Living Materials as Platform for New Technological Innovations
Current challenges impeding the successful realization of living materials are the demanding requirements for a viable environment for living organisms and biosafety concerns regarding the escape of genetically modified organisms into the environment (1). These issues led to design requirements, preferences and constraints that apply to our living material. These are general concepts, since the living material we propose can be used for many different applications. For each application, more specific criteria would apply. We go into more detail in our application scenario of a living material as a patch for burn & chronic wound healing (see below).
- Modularity: The living material must be capable of performing different functions by exchanging the type of incorporated genetically engineered E. coli.
- (Bio)safety: The living material must be designed in such a way that it is safe for both the users and the environment. This necessitates that bacterial leakage is prevented and the material is non-toxic and biodegradable.

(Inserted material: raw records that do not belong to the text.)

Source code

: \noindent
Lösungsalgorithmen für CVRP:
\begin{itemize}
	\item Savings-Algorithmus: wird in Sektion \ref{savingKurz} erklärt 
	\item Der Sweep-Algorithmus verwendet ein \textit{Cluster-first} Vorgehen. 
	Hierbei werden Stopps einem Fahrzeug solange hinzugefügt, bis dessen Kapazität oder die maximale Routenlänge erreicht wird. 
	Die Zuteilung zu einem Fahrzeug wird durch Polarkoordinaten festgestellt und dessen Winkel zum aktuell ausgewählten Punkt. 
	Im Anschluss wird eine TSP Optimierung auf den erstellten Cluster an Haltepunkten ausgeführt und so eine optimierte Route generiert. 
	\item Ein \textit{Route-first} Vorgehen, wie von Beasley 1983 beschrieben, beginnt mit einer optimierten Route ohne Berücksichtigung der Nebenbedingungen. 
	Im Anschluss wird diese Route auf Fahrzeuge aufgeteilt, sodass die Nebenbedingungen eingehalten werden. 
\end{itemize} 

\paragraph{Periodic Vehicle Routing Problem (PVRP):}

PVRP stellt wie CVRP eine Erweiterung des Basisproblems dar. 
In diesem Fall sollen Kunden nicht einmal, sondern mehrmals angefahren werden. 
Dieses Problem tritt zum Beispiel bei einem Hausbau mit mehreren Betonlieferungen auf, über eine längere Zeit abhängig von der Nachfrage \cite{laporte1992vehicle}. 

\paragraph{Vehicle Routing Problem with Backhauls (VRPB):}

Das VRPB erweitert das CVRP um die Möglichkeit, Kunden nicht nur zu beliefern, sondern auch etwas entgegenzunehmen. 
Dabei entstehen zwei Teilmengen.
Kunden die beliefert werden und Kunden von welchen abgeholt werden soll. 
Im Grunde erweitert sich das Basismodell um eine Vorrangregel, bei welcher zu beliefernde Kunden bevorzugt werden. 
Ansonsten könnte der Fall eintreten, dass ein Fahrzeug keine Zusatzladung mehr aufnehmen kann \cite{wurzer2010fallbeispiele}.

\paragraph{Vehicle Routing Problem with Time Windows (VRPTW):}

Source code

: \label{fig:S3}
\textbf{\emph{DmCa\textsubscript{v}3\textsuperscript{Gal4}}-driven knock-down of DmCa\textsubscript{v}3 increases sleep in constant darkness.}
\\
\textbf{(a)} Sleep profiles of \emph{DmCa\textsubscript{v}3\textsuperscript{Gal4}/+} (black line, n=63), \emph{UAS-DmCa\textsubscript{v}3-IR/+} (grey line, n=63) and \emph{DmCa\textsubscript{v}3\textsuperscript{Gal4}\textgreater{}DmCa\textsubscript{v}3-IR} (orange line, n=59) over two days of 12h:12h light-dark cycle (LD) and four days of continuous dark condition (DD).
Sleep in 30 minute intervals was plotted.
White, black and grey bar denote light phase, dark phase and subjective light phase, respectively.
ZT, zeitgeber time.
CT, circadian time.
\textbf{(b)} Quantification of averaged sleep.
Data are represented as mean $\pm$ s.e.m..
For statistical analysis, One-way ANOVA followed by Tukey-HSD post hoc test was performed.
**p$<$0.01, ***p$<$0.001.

- Viability: The living material must be a permissive environment for E. coli, allowing their survival and functioning in the material for a prolonged periods of time.
- Robustness: The living material must be able to withstand and function in a variety of conditions it might be subjected to in a real world application.
- Affordability: The production and maintenance of the living material is at a reasonable cost for the application.
- Ease of manufacturing & scalability: To allow widespread use of this new technological innovation, production should be straightforward and allow for upscaling of the manufacturing procedure to industrial scale.
- Sustainable: The living material and its production process must be environmentally-friendly.
- User friendliness: The material should be easy to use by the end user for a certain application.
- Considering the expertise of our department in E. coli biology compared to other bacterial strains, E. coli was the only logical candidate bacterial platform for our project.
Our material of choice for a living material is a hydrogel, a polymer network with water as dispersion medium. Hydrogels are inherently biocompatible, permeable and have a high water content. This makes them an ideal matrix for living materials (1). Their use as cell delivery vehicles (2) and scaffolds for tissue engineering (3) proves their suitability as a viable environment for micro-organisms. We quickly realized that our hydrogel has conflicting demands. It should prevent bacterial escape but also have an open porous structure to allow free diffusion of oxygen, nutrients, signaling molecules and proteins. Simple physical entrapment of the bacteria would therefore not suffice. We envisioned that the solution to this conflict is to actively tether E. coli tightly to our material. In this way, we prevent the diffusion of E. coli out of our gel while allowing the free transport of solutes. Our hydrogel-anchor combination should thus act as a sort of prison, keeping the E. coli bacteria alive and functional, but restricting their movement. The concept of Gelcatraz was born.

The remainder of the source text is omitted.